Even though advanced biofuel use remains a small part of transportation fuel use, it has become much more important to the Navy and Marine Corps.

Secretary of the Navy Ray Mabus said all of the Navy’s ships and aircraft have been certified for drop-in biofuel use.

“Being overly reliant on outside sources of fuel and power is an economic and security risk, and it’s a risk I’m not willing to take in the Navy and the Marine Corps,” Mabus said at the conference Wednesday.

While the other branches of the armed services have begun adopting more alternative energy use, the Navy is leading in terms of implementation, according to Mabus.

The Navy is neutral about what type of feedstocks it will use and has tested options ranging from municipal solid waste and cooking oil to woody biomass and algae. The only requirements for biofuels are that they can be used as drop-in fuels, that feedstock cultivation cannot take away land from food production, that the biofuel reduces its carbon footprint and that it is cost effective.

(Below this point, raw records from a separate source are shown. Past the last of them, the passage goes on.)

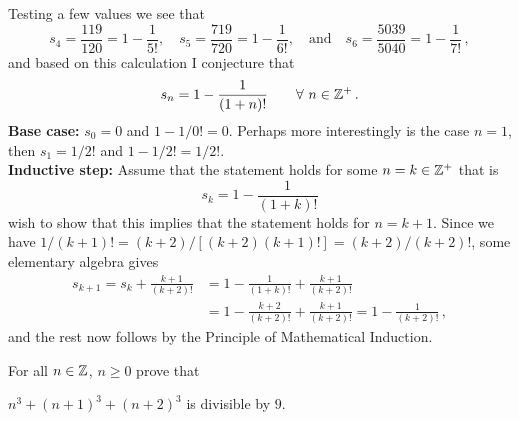 \documentclass[a4paper, english, 12pt]{article} %
\begin{document}
\begin{answer}
  Testing a few values we see that
  \begin{equation*}
    s_4 = \frac{119}{120} = 1 - \frac{1}{5!}, \quad 
    s_5 = \frac{719}{720} = 1 - \frac{1}{6!}, \quad \text{and} \quad
    s_6 = \frac{5039}{5040} = 1 - \frac{1}{7!}\,,
  \end{equation*}
  and based on this calculation I conjecture that
  \begin{equation*}
    s_n = 1 - \frac{1}{(1+n)!} \qquad \forall \ n \in \mathbb{Z}^+\,.
  \end{equation*}
  \textbf{Base case:} $s_0 = 0$ and $1 - 1/0! = 0$. Perhaps more interestingly
  is the case $n=1$, then $s_1 = 1/2!$ and $1 - 1/2! = 1/2!$. \\
  \textbf{Inductive step:} Assume that the statement holds for some $n = k \in
  \mathbb{Z}^+$ that is
  \begin{equation*}
    s_k = 1 - \frac{1}{(1+k)!}
  \end{equation*}
  wish to show that this implies that the statement holds for $n = k + 1$. Since
  we have $1/(k+1)! = (k+2)/[(k+2)(k+1)!] = (k+2)/(k+2)!$, some elementary algebra gives
  \begin{align*}
    s_{k+1}   = s_{k} + \frac{k+1}{(k+2)!} 
             & = 1 - \frac{1}{(1+k)!} + \frac{k+1}{(k+2)!} \\ 
             & = 1 - \frac{k+2}{(k+2)!} + \frac{k+1}{(k+2)!}
             = 1 - \frac{1}{(k+2)!}\,,
  \end{align*}
  and the rest now follows by the Principle of Mathematical Induction.
\end{answer}


\begin{problem}
  For all $n \in \mathbb{Z}$, $n \geq 0$ prove that
  \begin{subproblem}[4]
    $n^3 + (n+1)^3 + (n + 2)^3$ is divisible by $9$.
  \end{subproblem}
\end{problem}
\end{document}
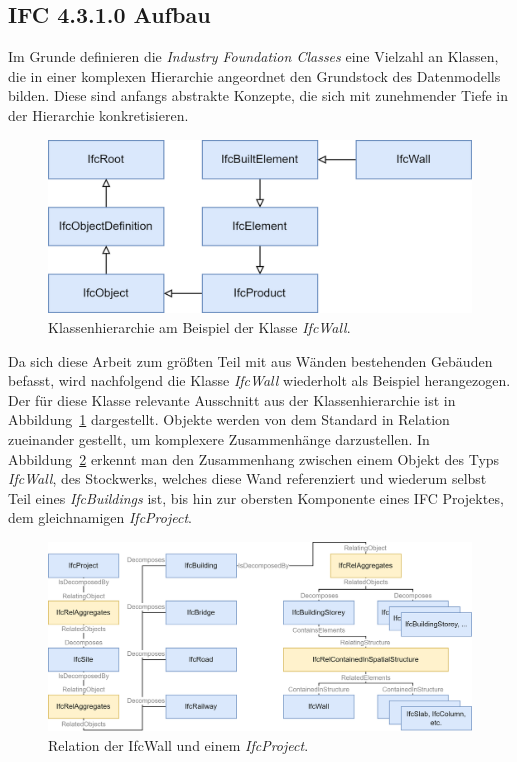 \subsection{IFC 4.3.1.0 Aufbau}
Im Grunde definieren die \textit{Industry Foundation Classes} eine Vielzahl an Klassen, die in einer komplexen Hierarchie angeordnet den Grundstock des Datenmodells bilden.
Diese sind anfangs abstrakte Konzepte, die sich mit zunehmender Tiefe in der Hierarchie konkretisieren.
\begin{figure}[ht]
    \centering
    \includegraphics[width=0.6\columnwidth]{fig/Hierarchie_IfcWall_300.drawio.png}
    \caption{Klassenhierarchie am Beispiel der Klasse \textit{IfcWall}.}\label{fig:IfcWall_Hierarchie}
\end{figure}
Da sich diese Arbeit zum größten Teil mit aus Wänden bestehenden Gebäuden befasst, wird nachfolgend die Klasse \textit{IfcWall} wiederholt als Beispiel herangezogen.
Der für diese Klasse relevante Ausschnitt aus der Klassenhierarchie ist in Abbildung~\ref{fig:IfcWall_Hierarchie} dargestellt.
Objekte werden von dem Standard in Relation zueinander gestellt, um komplexere Zusammenhänge darzustellen.
In Abbildung~\ref{fig:IFC_Relationships} erkennt man den Zusammenhang zwischen einem Objekt des Typs \textit{IfcWall}, des Stockwerks, welches diese Wand referenziert und wiederum selbst Teil eines \textit{IfcBuildings} ist, bis hin zur obersten Komponente eines IFC Projektes, dem gleichnamigen \textit{IfcProject}.

\begin{figure}[h]
    \centering
    \includegraphics[width=0.9\columnwidth]{fig/IFC_Relationships_300.drawio.png}
    \caption{Relation der IfcWall und einem \textit{IfcProject}.}\label{fig:IFC_Relationships}
\end{figure}

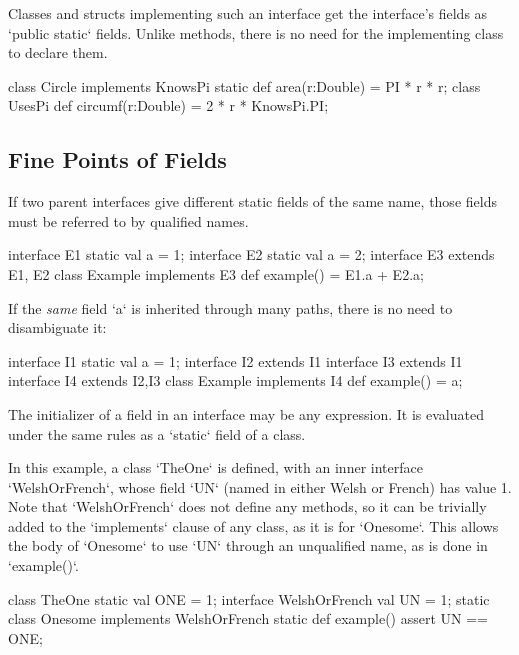 Classes and structs implementing such an interface get the interface's fields as
\xcd`public static` fields.  Unlike  methods, there is no need
for the implementing class to declare them. 
\begin{xten}
class Circle implements KnowsPi {
  static def area(r:Double) = PI * r * r;
}
class UsesPi {
  def circumf(r:Double) = 2 * r * KnowsPi.PI;
}
\end{xten}
%

\subsection{Fine Points of Fields}

If two parent interfaces give different static fields of the same name, 
those fields must be referred to by qualified names.
% 
\begin{xten}
interface E1 {static val a = 1;}
interface E2 {static val a = 2;}
interface E3 extends E1, E2{}
class Example implements E3 {
  def example() = E1.a + E2.a;
}
\end{xten}
%

If the {\em same} field \xcd`a` is inherited through many paths, there is no need to
disambiguate it:
\begin{xten}
interface I1 { static val a = 1;} 
interface I2 extends I1 {}
interface I3 extends I1 {}
interface I4 extends I2,I3 {}
class Example implements I4 {
  def example() = a;
}
\end{xten}
%

The initializer of a field in an interface may be any expression.  It is
evaluated under the same rules as a \xcd`static` field of a class. 

\begin{ex}
In this example, a class \xcd`TheOne` is defined,
with an inner interface \xcd`WelshOrFrench`, whose field \xcd`UN` (named in
either Welsh or French) has value 1.  Note that \xcd`WelshOrFrench` does not
define any methods, so it can be trivially added to the \xcd`implements`
clause of any class, as it is for \xcd`Onesome`. 
This allows the body of \xcd`Onesome` to use \xcd`UN` through an unqualified
name, as is done in \xcd`example()`.

\begin{xten}
class TheOne {
  static val ONE = 1;
  interface WelshOrFrench {
    val UN = 1;
  }
  static class Onesome implements WelshOrFrench {
    static def example() {
      assert UN == ONE;
    }
  }
}
\end{xten}
\end{ex}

“Our goal was that by 2020, no less than half of our energy will come from non-fossil fuel sources, now I’m sure that we are going to meet that goal by the end of this year,” he said.

Consumers are left behind

However, it could take significantly longer for American consumers to see high-percentage ethanol fuel blends for their own vehicles. Currently, gas stations are authorized to sell blends of up to 15 percent ethanol, but few places have pumps that carry it.

“Why is it that the Navy is allowed to go to 50 percent renewables and the public is stuck at 10 percent?” said Doug Rivers, director of corporate research and development at ICM Inc., a biofuels technology company.

Part of the problem is that the industry is still growing. After years of research and development, more companies are beginning to scale up their production of biofuels, a process they referred to ominously as crossing the “valley of death.”

The challenges they face in doing so are immense, and as the publisher of Biofuels Digest, Jim Lane, remarked, “many [companies] in the destructive creativity of capitalism will die before our eyes.”

Industry leaders outlined the obstacles involved in increasing production. Much of the infrastructure for supplying and producing biofuels commercially has to be built from scratch. It is still unclear whether farmers will be able to produce enough affordable and low emissions feedstocks to make enough fuel to meet expected demand.

Not only do the feedstocks have to have high yields with low inputs of water and fertilizer, but farmers also have to be convinced to grow the new and unfamiliar crops, said Madhu Khanna, a professor of agriculture and consumer economics at the University of Illinois, Urbana-Champaign.

There are also technological kinks to work out, like making sure the fuel has enough lubrication and is not corrosive to machinery. Researchers are still working on developing yeasts that can break down different types of sugars at once, so that the production process becomes more efficient, according to Rivers.

“It feels like you are a juggler on a unicycle,” said Theodora Retsina, CEO of American Process Inc., about the upscaling process.

Still, she and many others at the conference said that despite the challenges, advanced biofuels have a great deal of potential, especially as the country works to become more energy independent and environmentally responsible.